Josiane Sberro est infatigable. Philosophe de formation, chef d’établissement en milieu spécialisé elle a passé jusqu’à sa retraite dans les années 2000, trente ans à inculquer avec acharnement et dans la dignité connaissances et sens des responsabilités à des enfants dits défavorisés. Des enfants qui étaient élevés dans ces banlieues créées à la hâte avec une nonchalance politique, sociologique, architecturale et éducative dont la France ne finit pas de payer les conséquences cinquante ans plus tard.

Josiane est active dans le dialogue entre Musulmans et Juifs et entre Juifs et Chrétiens, mais elle l’est particulièrement dans la dénonciation de l’antisémitisme sous ces formes qu’on ne finit pas de dire nouvelles et dont la haine d’Israël est le pivot.  

Elle parcourt la France avec son exposition pour faire connaître le monde juif et elle a forgé dans le Val-d’Oise avec son mari Raoul, aujourd’hui décédé, une communauté juive traditionnelle dans ses pratiques religieuses. Aujourd’hui encore, elle est au premier rang de la défense d’Israël.
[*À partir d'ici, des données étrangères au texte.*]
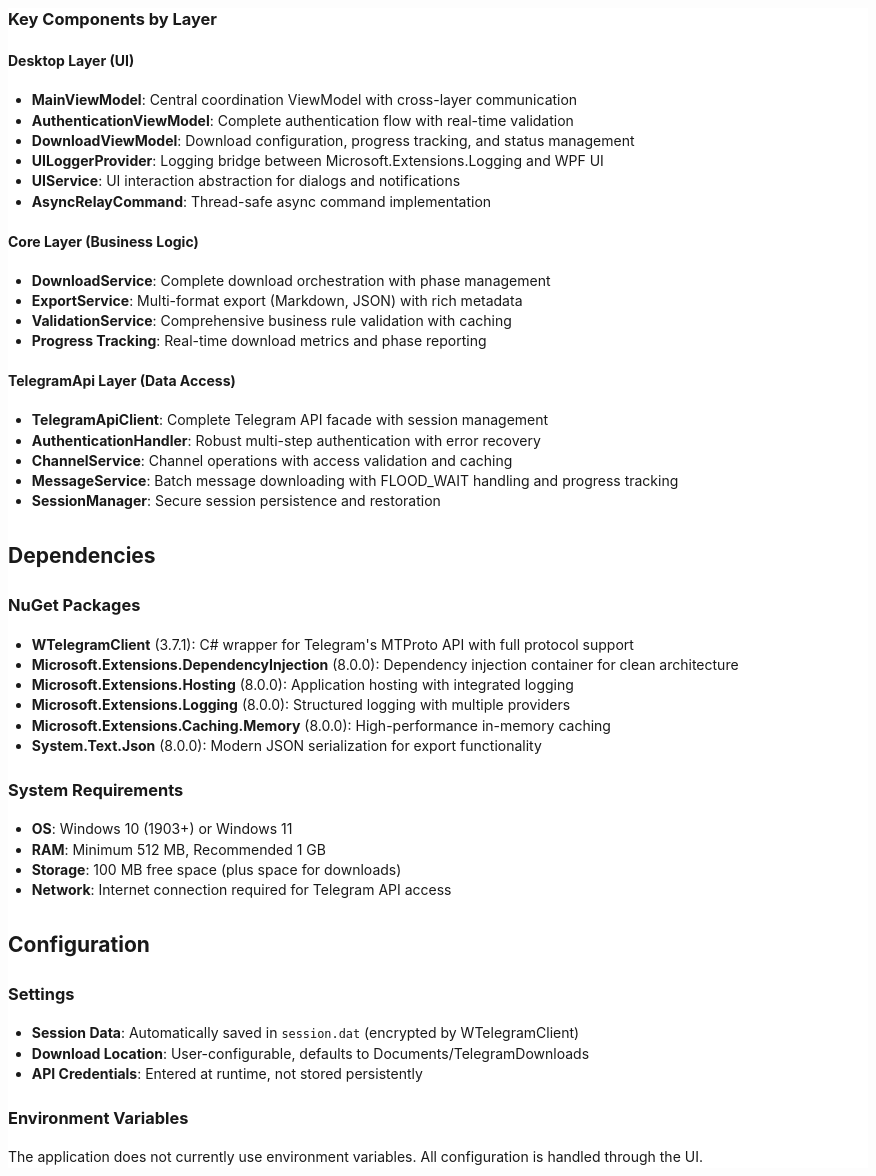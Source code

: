 ### Key Components by Layer

#### Desktop Layer (UI)
- **MainViewModel**: Central coordination ViewModel with cross-layer communication
- **AuthenticationViewModel**: Complete authentication flow with real-time validation
- **DownloadViewModel**: Download configuration, progress tracking, and status management
- **UILoggerProvider**: Logging bridge between Microsoft.Extensions.Logging and WPF UI
- **UIService**: UI interaction abstraction for dialogs and notifications
- **AsyncRelayCommand**: Thread-safe async command implementation

#### Core Layer (Business Logic)  
- **DownloadService**: Complete download orchestration with phase management
- **ExportService**: Multi-format export (Markdown, JSON) with rich metadata
- **ValidationService**: Comprehensive business rule validation with caching
- **Progress Tracking**: Real-time download metrics and phase reporting

#### TelegramApi Layer (Data Access)
- **TelegramApiClient**: Complete Telegram API facade with session management
- **AuthenticationHandler**: Robust multi-step authentication with error recovery
- **ChannelService**: Channel operations with access validation and caching
- **MessageService**: Batch message downloading with FLOOD_WAIT handling and progress tracking
- **SessionManager**: Secure session persistence and restoration

## Dependencies

### NuGet Packages
- **WTelegramClient** (3.7.1): C# wrapper for Telegram's MTProto API with full protocol support
- **Microsoft.Extensions.DependencyInjection** (8.0.0): Dependency injection container for clean architecture
- **Microsoft.Extensions.Hosting** (8.0.0): Application hosting with integrated logging
- **Microsoft.Extensions.Logging** (8.0.0): Structured logging with multiple providers
- **Microsoft.Extensions.Caching.Memory** (8.0.0): High-performance in-memory caching
- **System.Text.Json** (8.0.0): Modern JSON serialization for export functionality

### System Requirements
- **OS**: Windows 10 (1903+) or Windows 11
- **RAM**: Minimum 512 MB, Recommended 1 GB
- **Storage**: 100 MB free space (plus space for downloads)
- **Network**: Internet connection required for Telegram API access

## Configuration

### Settings
- **Session Data**: Automatically saved in `session.dat` (encrypted by WTelegramClient)
- **Download Location**: User-configurable, defaults to Documents/TelegramDownloads
- **API Credentials**: Entered at runtime, not stored persistently

### Environment Variables
The application does not currently use environment variables. All configuration is handled through the UI.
Une hyperactivité stupéfiante pour quelqu’un qui a l’âge de ne pas avoir oublié l’image terrifiante du soldat allemand de l’Afrika Korps de Rommel pointant sa mitraillette contre sa mère en 1942, dans la petite ville de Gabès où elle est née, aux confins du Sahara tunisien. Une activité d’où s’exprime rarement la colère, et jamais l’imprécation. 

 

L’école de l’Exil, son livre de souvenirs publié par Balland, alors qu’elle ne le destinait qu’à un usage familial porte un beau titre, pour un beau livre. Le parcours de Josiane est unique : à seize ans, elle fuit l’école, quitte une famille aimée et le confort d’une vie privilégiée pour les rigueurs d’un camp de pionniers agricoles de l’Hashomer Hatsair en France puis un kibboutz israélien où toute communication directe avec sa famille tunisienne est impossible.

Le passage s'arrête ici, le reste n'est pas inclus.